Hoy
me han intervenido quirúrgicamente con una biopsia en el Hospital de Calella.
He entrado a las 8 de la mañana y a las 12.30 ya estaba rumbo a casa. Como
siempre el trato de los profesionales ha sido exquisito. Antes de entrar en el
quirófano un joven enfermero me ha hecho cambiar la mascarilla que yo llevaba
por una que –me ha dicho-- hacen en el
mismo hospital. Le pregunto si hay algún inconveniente con la mascarilla que llevo
puesta. Me responde: «No, qué va. Esta es la que utilizábamos antiguamente».
Le
pregunto perplejo que cuándo es eso de «antiguamente». Su respuesta: «En
febrero». En febrero pasado. Llevo todo
el día intentando descubrir cómo interpretar ese antiguamente. Algo tendrá que ver con los cambios de registro que
ha vivido su profesión y las vicisitudes personales de este joven enfermero en
estos tiempos de pandemia: sobrecarga de trabajo, estrés, fatiga, cansancio… Febrero
para él queda, por lo que se ve, lejísimos. Aunque para mí lo más reciente de
la antigüedad sería la guerra del Peloponeso.

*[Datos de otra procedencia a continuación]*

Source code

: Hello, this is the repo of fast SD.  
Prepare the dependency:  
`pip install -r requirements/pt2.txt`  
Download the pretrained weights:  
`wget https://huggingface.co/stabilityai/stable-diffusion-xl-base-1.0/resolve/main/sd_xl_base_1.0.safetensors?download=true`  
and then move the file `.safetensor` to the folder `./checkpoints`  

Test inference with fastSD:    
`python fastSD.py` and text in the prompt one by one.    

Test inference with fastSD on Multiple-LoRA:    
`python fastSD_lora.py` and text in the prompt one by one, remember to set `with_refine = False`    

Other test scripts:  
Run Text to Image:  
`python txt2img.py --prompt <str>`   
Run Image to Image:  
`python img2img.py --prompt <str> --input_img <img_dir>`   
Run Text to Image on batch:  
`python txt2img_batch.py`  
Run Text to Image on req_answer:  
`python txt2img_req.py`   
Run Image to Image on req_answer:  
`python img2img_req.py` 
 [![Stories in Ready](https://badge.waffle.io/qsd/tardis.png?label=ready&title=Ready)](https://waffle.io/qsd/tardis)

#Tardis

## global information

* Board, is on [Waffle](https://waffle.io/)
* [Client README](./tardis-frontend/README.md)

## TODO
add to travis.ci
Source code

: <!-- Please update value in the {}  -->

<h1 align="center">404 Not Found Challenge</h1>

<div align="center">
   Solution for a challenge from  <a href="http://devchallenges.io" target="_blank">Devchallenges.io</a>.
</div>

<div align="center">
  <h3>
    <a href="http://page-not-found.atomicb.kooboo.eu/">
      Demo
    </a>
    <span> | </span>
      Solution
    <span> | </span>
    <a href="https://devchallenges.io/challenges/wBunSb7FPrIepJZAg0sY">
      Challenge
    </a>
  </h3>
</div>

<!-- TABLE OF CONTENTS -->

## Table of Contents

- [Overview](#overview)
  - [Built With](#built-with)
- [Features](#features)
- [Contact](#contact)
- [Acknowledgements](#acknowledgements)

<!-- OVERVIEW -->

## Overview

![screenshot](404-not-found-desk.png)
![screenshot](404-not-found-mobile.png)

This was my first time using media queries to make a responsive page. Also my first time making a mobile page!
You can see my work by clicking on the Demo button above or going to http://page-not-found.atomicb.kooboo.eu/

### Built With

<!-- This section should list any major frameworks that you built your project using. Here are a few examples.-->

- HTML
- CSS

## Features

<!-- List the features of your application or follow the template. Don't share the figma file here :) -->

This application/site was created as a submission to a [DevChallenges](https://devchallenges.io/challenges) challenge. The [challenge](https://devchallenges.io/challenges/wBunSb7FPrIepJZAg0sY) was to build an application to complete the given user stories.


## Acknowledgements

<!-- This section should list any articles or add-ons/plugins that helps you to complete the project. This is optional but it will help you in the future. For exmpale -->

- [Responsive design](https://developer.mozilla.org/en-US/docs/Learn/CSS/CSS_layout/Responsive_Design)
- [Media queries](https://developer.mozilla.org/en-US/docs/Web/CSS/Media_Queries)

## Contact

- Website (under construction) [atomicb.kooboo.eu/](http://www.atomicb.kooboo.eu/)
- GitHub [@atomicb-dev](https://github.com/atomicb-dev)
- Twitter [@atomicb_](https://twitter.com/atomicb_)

De ahí que todavía nos quedan sorpresas
en los efectos que están dejando estos últimos meses posteriores a la
«antigüedad».
Sigo
pensando, y caigo en la cuenta que hacía muchísimo tiempo que no oía tan
venerable palabra: antigüedad. Me ha sonado como si fueran palabras de mi niñez.
Aquellas palabras de uso corriente que hace mucho tiempo nadie las usa: antaño
y hogaño, niño bitongo y cucurumbillo, avío y estrébedes, comistrajo y marjal… Eran palabras que usábamos en la antigüedad.